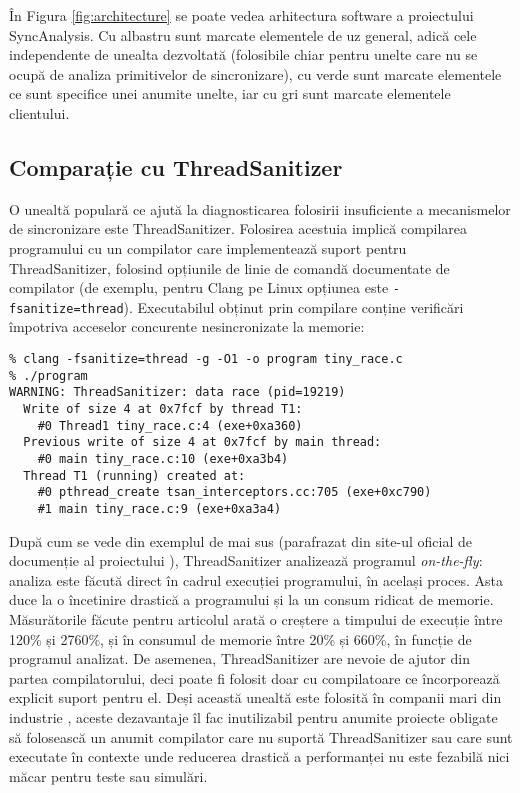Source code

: În Figura \ref{fig:architecture} se poate vedea arhitectura software a
proiectului SyncAnalysis. Cu albastru sunt marcate elementele de uz
general, adică cele independente de unealta dezvoltată (folosibile chiar
pentru unelte care nu se ocupă de analiza primitivelor de sincronizare),
cu verde sunt marcate elementele ce sunt specifice unei anumite unelte,
iar cu gri sunt marcate elementele clientului.

\subsection{Comparație cu ThreadSanitizer}
O unealtă populară ce ajută la diagnosticarea folosirii insuficiente a
mecanismelor de sincronizare este ThreadSanitizer\cite{ThreadSanitizer}.
Folosirea acestuia implică compilarea programului cu un compilator care
implementează suport pentru ThreadSanitizer, folosind opțiunile de linie
de comandă documentate de compilator (de exemplu, pentru Clang pe Linux
opțiunea este \lstinline{-fsanitize=thread}). Executabilul obținut prin
compilare conține verificări împotriva acceselor concurente
nesincronizate la memorie:

\begin{minipage}{\linewidth}
\begin{lstlisting}
% clang -fsanitize=thread -g -O1 -o program tiny_race.c
% ./program
WARNING: ThreadSanitizer: data race (pid=19219)
  Write of size 4 at 0x7fcf by thread T1:
    #0 Thread1 tiny_race.c:4 (exe+0xa360)
  Previous write of size 4 at 0x7fcf by main thread:
    #0 main tiny_race.c:10 (exe+0xa3b4)
  Thread T1 (running) created at:
    #0 pthread_create tsan_interceptors.cc:705 (exe+0xc790)
    #1 main tiny_race.c:9 (exe+0xa3a4)
\end{lstlisting}
\end{minipage}

După cum se vede din exemplul de mai sus (parafrazat din site-ul oficial
de documenție al proiectului \cite{ThreadSanitizerDoc}), ThreadSanitizer
analizează programul \textit{on-the-fly}: analiza este făcută direct în
cadrul execuției programului, în același proces. Asta duce la o
încetinire drastică a programului și la un consum ridicat de memorie.
Măsurătorile făcute pentru articolul \cite{ThreadSanitizer} arată o
creștere a timpului de execuție între 120\% și 2760\%, și în consumul de
memorie între 20\% și 660\%, în funcție de programul analizat. De
asemenea, ThreadSanitizer are nevoie de ajutor din partea
compilatorului, deci poate fi folosit doar cu compilatoare ce
încorporează explicit suport pentru el. Deși această unealtă este
folosită în companii mari din industrie \cite{ThreadSanitizer}, aceste
dezavantaje îl fac inutilizabil pentru anumite proiecte obligate să
folosească un anumit compilator care nu suportă ThreadSanitizer sau
care sunt executate în contexte unde reducerea drastică a performanței
nu este fezabilă nici măcar pentru teste sau simulări.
★ ★ ★ ★ ★
● **Task directions**:
Write out, exactly and with no pictures, the lines of the data from the first through the line containing "compilare conține verificări".

● **Solution to this task**:
Source code

: În Figura \ref{fig:architecture} se poate vedea arhitectura software a
proiectului SyncAnalysis. Cu albastru sunt marcate elementele de uz
general, adică cele independente de unealta dezvoltată (folosibile chiar
pentru unelte care nu se ocupă de analiza primitivelor de sincronizare),
cu verde sunt marcate elementele ce sunt specifice unei anumite unelte,
iar cu gri sunt marcate elementele clientului.

\subsection{Comparație cu ThreadSanitizer}
O unealtă populară ce ajută la diagnosticarea folosirii insuficiente a
mecanismelor de sincronizare este ThreadSanitizer\cite{ThreadSanitizer}.
Folosirea acestuia implică compilarea programului cu un compilator care
implementează suport pentru ThreadSanitizer, folosind opțiunile de linie
de comandă documentate de compilator (de exemplu, pentru Clang pe Linux
opțiunea este \lstinline{-fsanitize=thread}). Executabilul obținut prin
compilare conține verificări împotriva acceselor concurente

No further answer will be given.